▶ [Goal of the exercise] Your task is to copy every line of the entries that contains "Northampton".

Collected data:
+ + + + + + +

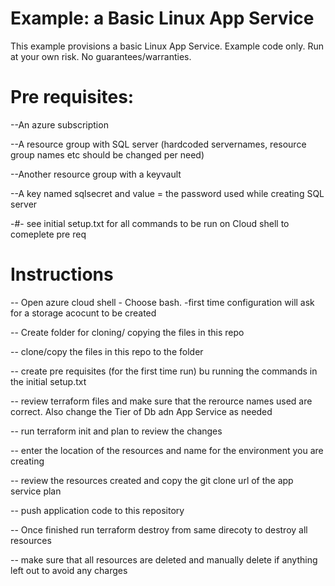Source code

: # Example: a Basic Linux App Service

This example provisions a basic Linux App Service.
Example code only. Run at your own risk. No guarantees/warranties.

# Pre requisites:

--An azure subscription

--A resource group with SQL server (hardcoded servernames, resource group names etc should be changed per need)

--Another resource group with a keyvault

--A key named sqlsecret and value = the password used while creating SQL server


-#- see initial setup.txt for all commands to be run on Cloud shell to comeplete pre req

# Instructions

-- Open azure cloud shell - Choose bash. -first time configuration will ask for a storage acocunt to be created

-- Create  folder for cloning/ copying the files in this repo

-- clone/copy the files in this repo to the folder

-- create pre requisites (for the first time run) bu running the commands in the initial setup.txt

-- review terraform files and make sure that the rerource names used are correct. Also change the Tier of Db adn App Service as needed

-- run terraform init and plan to review the changes 

-- enter the location of the resources and name for the environment you are creating

-- review the resources created and copy the git clone url of the app service plan

-- push application code to this repository

-- Once finished run terraform destroy from same direcoty to destroy all resources

-- make sure that all resources are deleted and manually delete if anything left out to avoid any charges





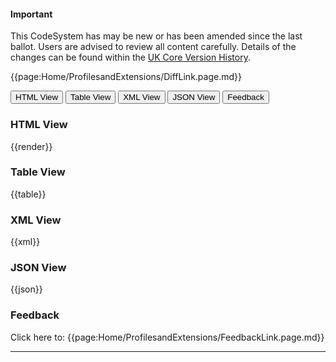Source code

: <div id="newAsset" markdown="span" class="alert alert-success" role="alert"><h4><i class="fa fa-star"></i> Important</h4>
This CodeSystem has may be new or has been amended since the last ballot. Users are advised to review all content carefully. Details of the changes can be found within the <a href="https://simplifier.net/guide/UKCoreVersionHistory/Home/STU3-Sequence.page.md?version=current">UK Core Version History</a>.

{{page:Home/ProfilesandExtensions/DiffLink.page.md}}
</div>

<div class="tab">
 <button class="tablinks active" onclick="openTab(event, 'HTML View')">HTML View</button>
 <button class="tablinks" onclick="openTab(event, 'Table View')">Table View</button>
  <button class="tablinks" onclick="openTab(event, 'XML View')">XML View</button>
  <button class="tablinks" onclick="openTab(event, 'JSON View')">JSON View</button>
  <button class="tablinks feedback" onclick="openTab(event, 'Feedback')">Feedback</button>
</div>

<div id="HTML View" class="tabcontent" style="display:block">
  <h3>HTML View</h3>
{{render}}
</div>
<div id="Table View" class="tabcontent">
  <h3>Table View</h3>
{{table}}
</div>
<div id="XML View" class="tabcontent">
  <h3>XML View</h3>
{{xml}}
</div>
<div id="JSON View" class="tabcontent">
  <h3>JSON View</h3>
{{json}}
</div>
<div id="Feedback" class="tabcontent">
  <h3>Feedback</h3>
Click here to: {{page:Home/ProfilesandExtensions/FeedbackLink.page.md}}</a>
</div>

---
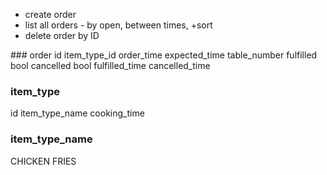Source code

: - create order
- list all orders - by open, between times, +sort
- delete order by ID

### order
id
item_type_id
order_time
expected_time
table_number
fulfilled bool
cancelled bool
fulfilled_time
cancelled_time

### item_type
id
item_type_name
cooking_time

### item_type_name
CHICKEN
FRIES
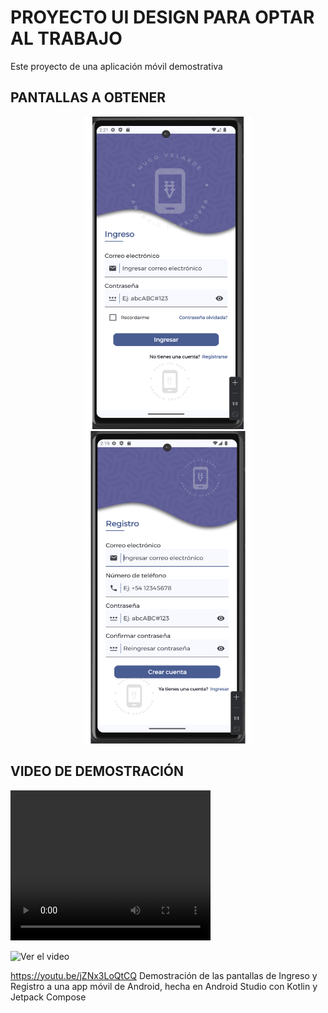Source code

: # PROYECTO UI DESIGN PARA OPTAR AL TRABAJO

Este proyecto de una aplicación móvil demostrativa 

## PANTALLAS A OBTENER

<p align="center">
<img src="src/login.png" width="270" height="500"> <img src="src/signup.png" width="270" height="500">
</p>

## VIDEO DE DEMOSTRACIÓN

<video width="320" height="240" controls>
  <source src="https://youtu.be/jZNx3LoQtCQ" type="video/mp4">
  Tu navegador no soporta la etiqueta de video.
</video>

![Ver el video](https://youtu.be/jZNx3LoQtCQ)


https://youtu.be/jZNx3LoQtCQ
Demostración de las pantallas de Ingreso y Registro a una app móvil de Android, hecha en Android Studio con Kotlin y Jetpack Compose
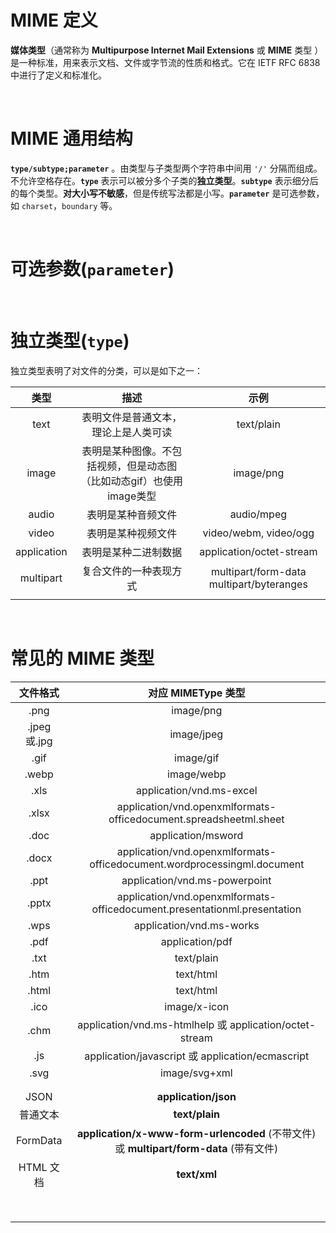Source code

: 
# MIME 定义

**媒体类型**（通常称为 **Multipurpose Internet Mail Extensions** 或 **MIME** 类型 ）是一种标准，用来表示文档、文件或字节流的性质和格式。它在 IETF RFC 6838 中进行了定义和标准化。

</br>

# MIME 通用结构

**`type/subtype;parameter`** 。由类型与子类型两个字符串中间用 `'/'` 分隔而组成。不允许空格存在。**`type`** 表示可以被分多个子类的**独立类型**。**`subtype`** 表示细分后的每个类型。**对大小写不敏感**，但是传统写法都是小写。**`parameter`** 是可选参数，如 `charset`，`boundary` 等。

</br>

# 可选参数(`parameter`)



</br>

# 独立类型(`type`)

独立类型表明了对文件的分类，可以是如下之一：

|    类型     |                                 描述                                 |                   示例                   |
|:-----------:|:--------------------------------------------------------------------:|:----------------------------------------:|
|    text     |                 表明文件是普通文本，理论上是人类可读                 |                text/plain                |
|    image    | 表明是某种图像。不包括视频，但是动态图（比如动态gif）也使用image类型 |                image/png                 |
|    audio    |                          表明是某种音频文件                          |                audio/mpeg                |
|    video    |                          表明是某种视频文件                          |          video/webm, video/ogg           |
| application |                         表明是某种二进制数据                         |         application/octet-stream         |
|  multipart  |                        复合文件的一种表现方式                        | multipart/form-data multipart/byteranges |
|             |                                                                      |                                          |

</br>

# 常见的 MIME 类型

|   文件格式   |                                   对应 MIMEType 类型                                   |
|:------------:|:--------------------------------------------------------------------------------------:|
|     .png     |                                       image/png                                        |
| .jpeg 或.jpg |                                       image/jpeg                                       |
|     .gif     |                                       image/gif                                        |
|    .webp     |                                       image/webp                                       |
|     .xls     |                                application/vnd.ms-excel                                |
|    .xlsx     |           application/vnd.openxmlformats-officedocument.spreadsheetml.sheet            |
|     .doc     |                                   application/msword                                   |
|    .docx     |        application/vnd.openxmlformats-officedocument.wordprocessingml.document         |
|     .ppt     |                             application/vnd.ms-powerpoint                              |
|    .pptx     |       application/vnd.openxmlformats-officedocument.presentationml.presentation        |
|     .wps     |                                application/vnd.ms-works                                |
|     .pdf     |                                    application/pdf                                     |
|     .txt     |                                       text/plain                                       |
|     .htm     |                                       text/html                                        |
|    .html     |                                       text/html                                        |
|     .ico     |                                      image/x-icon                                      |
|     .chm     |                application/vnd.ms-htmlhelp 或 application/octet-stream                 |
|     .js      |                    application/javascript 或 application/ecmascript                    |
|     .svg     |                                     image/svg+xml                                      |
|              |                                                                                        |
|              |                                                                                        |
|     JSON     |                                  **application/json**                                  |
|   普通文本   |                                     **text/plain**                                     |
|   FormData   | **application/x-www-form-urlencoded** (不带文件) 或 **multipart/form-data** (带有文件) |
|  HTML 文档   |                                      **text/xml**                                      |
|              |                                                                                        |
|              |                                                                                        |
|              |                                                                                        |
|              |                                                                                        |
|              |                                                                                        |
|              |                                                                                        |
|              |                                                                                        |
|              |                                                                                        |
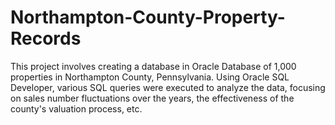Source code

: # Northampton-County-Property-Records
This project involves creating a database in Oracle Database of 1,000 properties in Northampton County, Pennsylvania. Using Oracle SQL Developer, various SQL queries were executed to analyze the data, focusing on sales number fluctuations over the years, the effectiveness of the county's valuation process, etc.
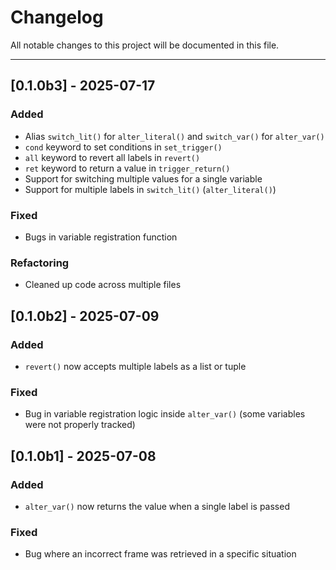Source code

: # Changelog

All notable changes to this project will be documented in this file.

---

## [0.1.0b3] - 2025-07-17
### Added
- Alias `switch_lit()` for `alter_literal()` and `switch_var()` for `alter_var()`
- `cond` keyword to set conditions in `set_trigger()`
- `all` keyword to revert all labels in `revert()`
- `ret` keyword to return a value in `trigger_return()`
- Support for switching multiple values for a single variable
- Support for multiple labels in `switch_lit()` (`alter_literal()`)

### Fixed
- Bugs in variable registration function

### Refactoring
- Cleaned up code across multiple files


## [0.1.0b2] - 2025-07-09
### Added
- `revert()` now accepts multiple labels as a list or tuple

### Fixed
- Bug in variable registration logic inside `alter_var()` (some variables were not properly tracked)

## [0.1.0b1] - 2025-07-08
### Added
- `alter_var()` now returns the value when a single label is passed

### Fixed
- Bug where an incorrect frame was retrieved in a specific situation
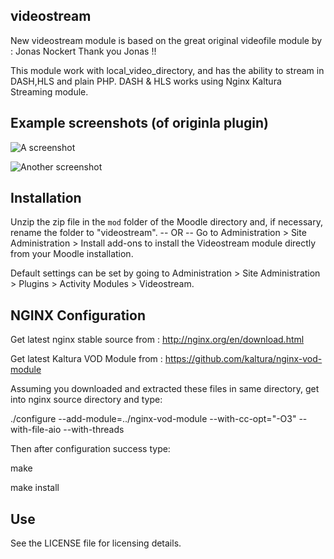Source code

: videostream
---------
New videostream module is based on the great original videofile module by : Jonas Nockert <jonasnockert AT gmail>
Thank you Jonas !!

This module work with local_video_directory, and has the ability to stream in DASH,HLS and plain PHP.
DASH & HLS works using Nginx Kaltura Streaming module.

Example screenshots (of originla plugin)
----------------------------------------
![A screenshot](https://raw.github.com/lemonad/moodle-mod_videofile/master/pix/screenshot-1.png)

![Another screenshot](https://raw.github.com/lemonad/moodle-mod_videofile/master/pix/screenshot-2.png)

Installation
------------
Unzip the zip file in the `mod` folder of the Moodle directory and, if
necessary, rename the folder to "videostream".
-- OR --
Go to Administration > Site Administration > Install add-ons to install
the Videostream module directly from your Moodle installation.

Default settings can be set by going to Administration > Site
Administration > Plugins > Activity Modules > Videostream.

NGINX Configuration
-------------------

Get latest nginx stable source from : http://nginx.org/en/download.html

Get latest Kaltura VOD Module from : https://github.com/kaltura/nginx-vod-module

Assuming you downloaded and extracted these files in same directory, get into nginx source directory and type:

./configure --add-module=../nginx-vod-module --with-cc-opt="-O3" --with-file-aio --with-threads

Then after configuration success type:

make

make install


Use
---
See the LICENSE file for licensing details.
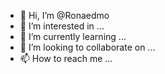 - 👋 Hi, I’m @Ronaedmo
- 👀 I’m interested in ...
- 🌱 I’m currently learning ...
- 💞️ I’m looking to collaborate on ...
- 📫 How to reach me ...

<!---
Ronaedmo/Ronaedmo is a ✨ special ✨ repository because its `README.md` (this file) appears on your GitHub profile.
You can click the Preview link to take a look at your changes.
--->
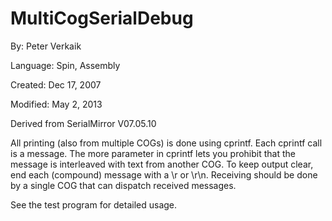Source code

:# MultiCogSerialDebug

By: Peter Verkaik

Language: Spin, Assembly

Created: Dec 17, 2007

Modified: May 2, 2013

Derived from SerialMirror V07.05.10  
 

All printing (also from multiple COGs) is done using cprintf. Each cprintf call is a message. The more parameter in cprintf lets you prohibit that the message is interleaved with text from another COG.  To keep output clear, end each (compound) message with a \\r or \\r\\n.  Receiving should be done by a single COG that can dispatch received messages.

  
See the test program for detailed usage.
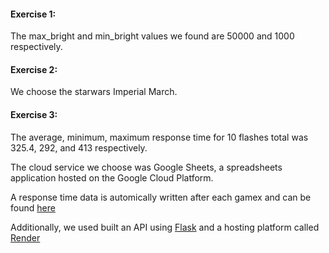 #### Exercise 1: 
The max_bright and min_bright values we found are 50000 and 1000 respectively.

#### Exercise 2:
We choose the starwars Imperial March.

#### Exercise 3: 
The average, minimum, maximum response time for 10 flashes total was 325.4, 292, and 413 respectively.

The cloud service we choose was Google Sheets, a spreadsheets application hosted on the Google Cloud Platform. 

A response time data is automically written after each gamex and can be found [here](https://docs.google.com/spreadsheets/d/10I4hWM1wM2KadfKFO0Cm7seso-7uP6tUOPUhtQwwiwA/edit?usp=sharing)

Additionally, we used built an API using [Flask](https://flask.palletsprojects.com/en/3.0.x/deploying/) and a hosting platform called [Render](https://render.com/)


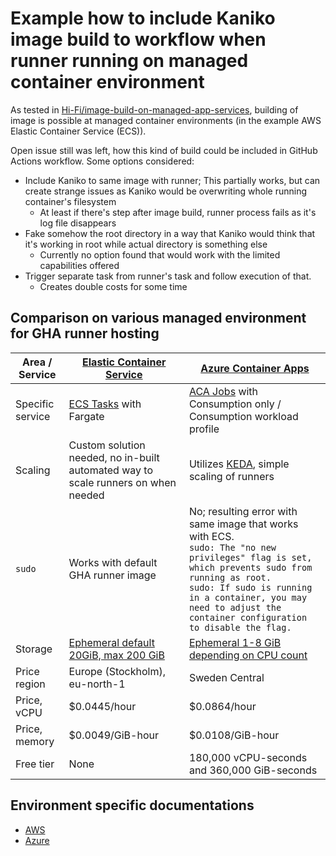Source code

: # Example how to include Kaniko image build to workflow when runner running on managed container environment

As tested in [Hi-Fi/image-build-on-managed-app-services](https://github.com/Hi-Fi/image-build-on-managed-app-services), building of image is possible at managed container environments (in the example AWS Elastic Container Service (ECS)).

Open issue still was left, how this kind of build could be included in GitHub Actions workflow. Some options considered:

- Include Kaniko to same image with runner; This partially works, but can create strange issues as Kaniko would be overwriting whole running container's filesystem
  - At least if there's step after image build, runner process fails as it's log file disappears
- Fake somehow the root directory in a way that Kaniko would think that it's working in root while actual directory is something else
  - Currently no option found that would work with the limited capabilities offered
- Trigger separate task from runner's task and follow execution of that.
  - Creates double costs for some time

## Comparison on various managed environment for GHA runner hosting

| Area / Service | [Elastic Container Service](https://aws.amazon.com/ecs/) | [Azure Container Apps](https://azure.microsoft.com/en-us/products/container-apps) |
| -------------- | -------------------------------------------------------- | --------------------------------------------------------------------------------- |
| Specific service| [ECS Tasks](https://docs.aws.amazon.com/AmazonECS/latest/developerguide/standalone-tasks.html) with Fargate | [ACA Jobs](https://learn.microsoft.com/en-us/azure/container-apps/jobs?tabs=azure-cli) with Consumption only / Consumption workload profile |
| Scaling | Custom solution needed, no in-built automated way to scale runners on when needed | Utilizes [KEDA](https://keda.sh), simple scaling of runners |
| `sudo` | Works with default GHA runner image | No; resulting error with same image that works with ECS. <br> `sudo: The "no new privileges" flag is set, which prevents sudo from running as root.`<br>`sudo: If sudo is running in a container, you may need to adjust the container configuration to disable the flag.`|
| Storage | [Ephemeral default 20GiB, max 200 GiB](https://docs.aws.amazon.com/AmazonECS/latest/developerguide/fargate-task-storage.html) | [Ephemeral 1-8 GiB depending on CPU count](https://learn.microsoft.com/en-us/azure/container-apps/storage-mounts?tabs=smb&pivots=azure-resource-manager#ephemeral-storage) |
| Price region | Europe (Stockholm), eu-north-1 | Sweden Central | 
| Price, vCPU | $0.0445/hour | $0.0864/hour |
| Price, memory | $0.0049/GiB-hour | $0.0108/GiB-hour |
| Free tier | None | 180,000 vCPU-seconds and 360,000 GiB-seconds |

## Environment specific documentations

- [AWS](./AWS.md)
- [Azure](./Azure.md)
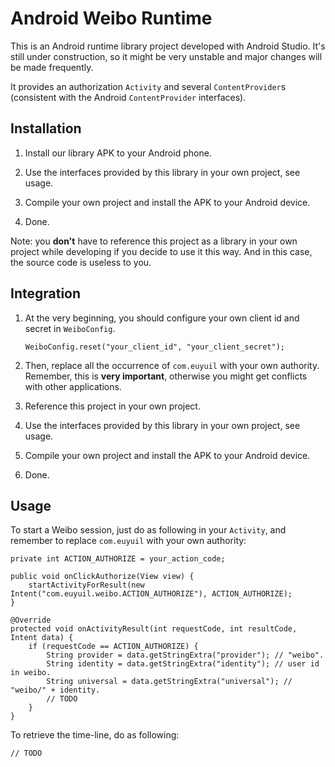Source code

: Android Weibo Runtime
=====================

This is an Android runtime library project developed with Android Studio.
It's still under construction,
so it might be very unstable and major changes will be made frequently.

It provides an authorization `Activity` and several `ContentProvider`s (consistent with the Android
`ContentProvider` interfaces).


Installation
------------

 1. Install our library APK to your Android phone.

 2. Use the interfaces provided by this library in your own project, see usage.

 3. Compile your own project and install the APK to your Android device.

 4. Done.

Note: you **don't** have to reference this project as a library in your own project while developing
if you decide to use it this way. And in this case, the source code is useless to you.


Integration
-----------

 1. At the very beginning, you should configure your own client id and secret in `WeiboConfig`.

        WeiboConfig.reset("your_client_id", "your_client_secret");

 2. Then, replace all the occurrence of `com.euyuil` with your own authority. Remember, this is
    **very important**, otherwise you might get conflicts with other applications.

 3. Reference this project in your own project.

 4. Use the interfaces provided by this library in your own project, see usage.

 5. Compile your own project and install the APK to your Android device.

 6. Done.


Usage
-----

To start a Weibo session, just do as following in your `Activity`, and remember to replace `com.euyuil`
with your own authority:

    private int ACTION_AUTHORIZE = your_action_code;

    public void onClickAuthorize(View view) {
        startActivityForResult(new Intent("com.euyuil.weibo.ACTION_AUTHORIZE"), ACTION_AUTHORIZE);
    }

    @Override
    protected void onActivityResult(int requestCode, int resultCode, Intent data) {
        if (requestCode == ACTION_AUTHORIZE) {
            String provider = data.getStringExtra("provider"); // "weibo".
            String identity = data.getStringExtra("identity"); // user id in weibo.
            String universal = data.getStringExtra("universal"); // "weibo/" + identity.
            // TODO
        }
    }

To retrieve the time-line, do as following:

    // TODO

+ + + + + + +

▶ [Solution]
: # Northampton-County-Property-Records
This project involves creating a database in Oracle Database of 1,000 properties in Northampton County, Pennsylvania. Using Oracle SQL Developer, various SQL queries were executed to analyze the data, focusing on sales number fluctuations over the years, the effectiveness of the county's valuation process, etc.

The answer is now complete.